The octopus makes for an apt little parable not just about the extent to which climate change is already changing daily life in the United States, but about the way in which it is doing so. The cephalopod did not arrive in the parking garage Day After Tomorrow-style, on the crest of an apocalyptic wave, but by means of a crucial yet neglected piece of infrastructure. The alarming fact the octopus represents is not that the ocean threatens to destroy us, but that it threatens to destroy the structures we have built in its midst.

Miami, as you may have heard, is doomed: depending on which study you prefer, the city will be underwater by 2100, 2060, 2050, or whenever the next hurricane hits. It is poised to see two, five, eight, ten, or twelve feet of sea-level rise in the next century. Even numbers on the low end of that range would be enough to inundate Conlin’s apartment building, not to mention billions more dollars of real estate. Tidal flooding events of the kind that brought the octopus ashore increased by more than 400 percent between 2006 and 2013, and the city has only barely been spared by a number of major hurricanes in that same time span. The right storm—The Big One, as they call it in Florida—could raze whole swaths of Miami, send its property market and tourism industry into a death spiral, and spur a mass exodus of domestic climate refugees. Even in the absence of such a storm, the city’s lowest-lying neighborhoods may need to be abandoned by midcentury if the rest of it is to be preserved…

The coming scramble for free space won’t be as bad as it could have been, though, because many of the most vulnerable homes in the city don’t have anyone living in them in the first place. The glistening condo towers that make up the high end of Miami’s housing market serve predominantly as parking lots for foreign capital, much of it of dubious origin. The absentee ownership rate in many of these buildings is well above 50 percent, and even as the streets of Miami Beach begin to flood, the emirs and mafiosi who own these apartments will be somewhat insulated from the crash in the rest of the city’s housing market, since the selling point of these condos is not their view of the Biscayne Bay but their ability to serve as storage units for foreign capital.

For everyone who actually lives in Miami, though, it’s going to get ugly, and there isn’t much the city can do about it. [Journalist Mario Alejandro] Ariza opens the book [Disposable City: Miami’s Future on the Shores of Climate Catastrophe] with the image of an enormous water pump designed to flush out water from the streets in the event of a high tide or a hurricane; the city has installed a number of these pumps in the past few years, financing them with a new climate-oriented municipal bond, and has also endeavored to raise dozens of miles of streets.

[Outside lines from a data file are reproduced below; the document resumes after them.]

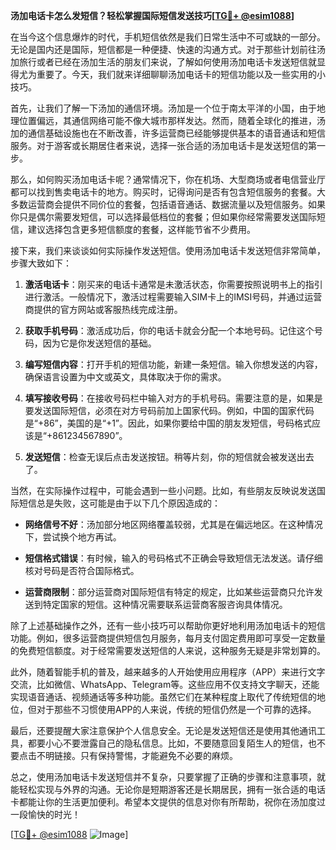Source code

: **汤加电话卡怎么发短信？轻松掌握国际短信发送技巧[[TG💪+ @esim1088](https://t.me/s/esim1088)]**

在当今这个信息爆炸的时代，手机短信依然是我们日常生活中不可或缺的一部分。无论是国内还是国际，短信都是一种便捷、快速的沟通方式。对于那些计划前往汤加旅行或者已经在汤加生活的朋友们来说，了解如何使用汤加电话卡发送短信就显得尤为重要了。今天，我们就来详细聊聊汤加电话卡的短信功能以及一些实用的小技巧。

首先，让我们了解一下汤加的通信环境。汤加是一个位于南太平洋的小国，由于地理位置偏远，其通信网络可能不像大城市那样发达。然而，随着全球化的推进，汤加的通信基础设施也在不断改善，许多运营商已经能够提供基本的语音通话和短信服务。对于游客或长期居住者来说，选择一张合适的汤加电话卡是发送短信的第一步。

那么，如何购买汤加电话卡呢？通常情况下，你在机场、大型商场或者电信营业厅都可以找到售卖电话卡的地方。购买时，记得询问是否有包含短信服务的套餐。大多数运营商会提供不同价位的套餐，包括语音通话、数据流量以及短信服务。如果你只是偶尔需要发短信，可以选择最低档位的套餐；但如果你经常需要发送国际短信，建议选择包含更多短信额度的套餐，这样能节省不少费用。

接下来，我们来谈谈如何实际操作发送短信。使用汤加电话卡发送短信非常简单，步骤大致如下：

1. **激活电话卡**：刚买来的电话卡通常是未激活状态，你需要按照说明书上的指引进行激活。一般情况下，激活过程需要输入SIM卡上的IMSI号码，并通过运营商提供的官方网站或客服热线完成注册。

2. **获取手机号码**：激活成功后，你的电话卡就会分配一个本地号码。记住这个号码，因为它是你发送短信的基础。

3. **编写短信内容**：打开手机的短信功能，新建一条短信。输入你想发送的内容，确保语言设置为中文或英文，具体取决于你的需求。

4. **填写接收号码**：在接收号码栏中输入对方的手机号码。需要注意的是，如果是要发送国际短信，必须在对方号码前加上国家代码。例如，中国的国家代码是“+86”，美国的是“+1”。因此，如果你要给中国的朋友发短信，号码格式应该是“+861234567890”。

5. **发送短信**：检查无误后点击发送按钮。稍等片刻，你的短信就会被发送出去了。

当然，在实际操作过程中，可能会遇到一些小问题。比如，有些朋友反映说发送国际短信总是失败，这可能是由于以下几个原因造成的：

- **网络信号不好**：汤加部分地区网络覆盖较弱，尤其是在偏远地区。在这种情况下，尝试换个地方再试。
  
- **短信格式错误**：有时候，输入的号码格式不正确会导致短信无法发送。请仔细核对号码是否符合国际格式。

- **运营商限制**：部分运营商对国际短信有特定的规定，比如某些运营商只允许发送到特定国家的短信。这种情况需要联系运营商客服咨询具体情况。

除了上述基础操作之外，还有一些小技巧可以帮助你更好地利用汤加电话卡的短信功能。例如，很多运营商提供短信包月服务，每月支付固定费用即可享受一定数量的免费短信额度。对于经常需要发送短信的人来说，这种服务无疑是非常划算的。

此外，随着智能手机的普及，越来越多的人开始使用应用程序（APP）来进行文字交流，比如微信、WhatsApp、Telegram等。这些应用不仅支持文字聊天，还能实现语音通话、视频通话等多种功能。虽然它们在某种程度上取代了传统短信的地位，但对于那些不习惯使用APP的人来说，传统的短信仍然是一个可靠的选择。

最后，还要提醒大家注意保护个人信息安全。无论是发送短信还是使用其他通讯工具，都要小心不要泄露自己的隐私信息。比如，不要随意回复陌生人的短信，也不要点击不明链接。只有保持警惕，才能避免不必要的麻烦。

总之，使用汤加电话卡发送短信并不复杂，只要掌握了正确的步骤和注意事项，就能轻松实现与外界的沟通。无论你是短期游客还是长期居民，拥有一张合适的电话卡都能让你的生活更加便利。希望本文提供的信息对你有所帮助，祝你在汤加度过一段愉快的时光！

[[TG💪+ @esim1088](https://t.me/s/esim1088) ![Image](https://i.postimg.cc/4NQfJmqS/Snipaste-2025-05-13-00-14-12.png)]
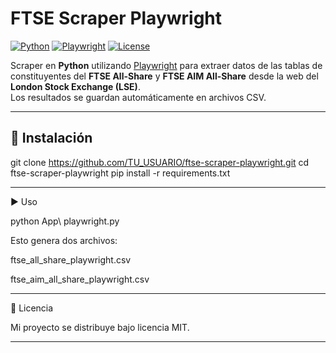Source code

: # FTSE Scraper Playwright

[![Python](https://img.shields.io/badge/python-3.9%2B-blue)](https://www.python.org/)
[![Playwright](https://img.shields.io/badge/Playwright-Automation-green)](https://playwright.dev/python/)
[![License](https://img.shields.io/badge/license-MIT-lightgrey.svg)](LICENSE)

Scraper en **Python** utilizando [Playwright](https://playwright.dev/python/) para extraer datos de las tablas de constituyentes del **FTSE All-Share** y **FTSE AIM All-Share** desde la web del **London Stock Exchange (LSE)**.  
Los resultados se guardan automáticamente en archivos CSV.

---

## 🚀 Instalación

git clone https://github.com/TU_USUARIO/ftse-scraper-playwright.git
cd ftse-scraper-playwright
pip install -r requirements.txt


---

▶️ Uso

python App\ playwright.py

Esto genera dos archivos:

ftse_all_share_playwright.csv

ftse_aim_all_share_playwright.csv



---

📜 Licencia

Mi proyecto se distribuye bajo licencia MIT.

---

Even if these interventions always worked out, which they don’t—a former mayor of Miami Beach prioritized installing pumps and raising roads near property he owned, inadvertently increasing flooding in nearby businesses he didn’t own—they wouldn’t be enough to forestall a crisis that is coming sooner rather than later. With enough money from the federal government, the city could in theory move the most vulnerable homeowners out of harm’s way before it’s too late, build green infrastructure to absorb floodwaters, and sponsor high-density affordable housing for those who want to stay, but a hat trick in that regard seems unlikely. If sea level rise reaches nine feet by the end of the century, though, none of these interventions will matter: all of Miami and much of South Florida will be underwater. Even if the city doesn’t sink altogether, hundreds of thousands of Miamians will likely be displaced to Orlando, Atlanta, and other nearby cities, none of which are going to feel exactly like paradise in the year 2100…

Miami’s bleak future on the front line of climate change; “The City That Lived.”

And to put it into a broader context: “2020 Is our Last, Best Chance to Save the Planet” and  “The Great Climate Migration Has Begun.”

* Samuel Taylor Coleridge, “The Rime of the Ancient Mariner”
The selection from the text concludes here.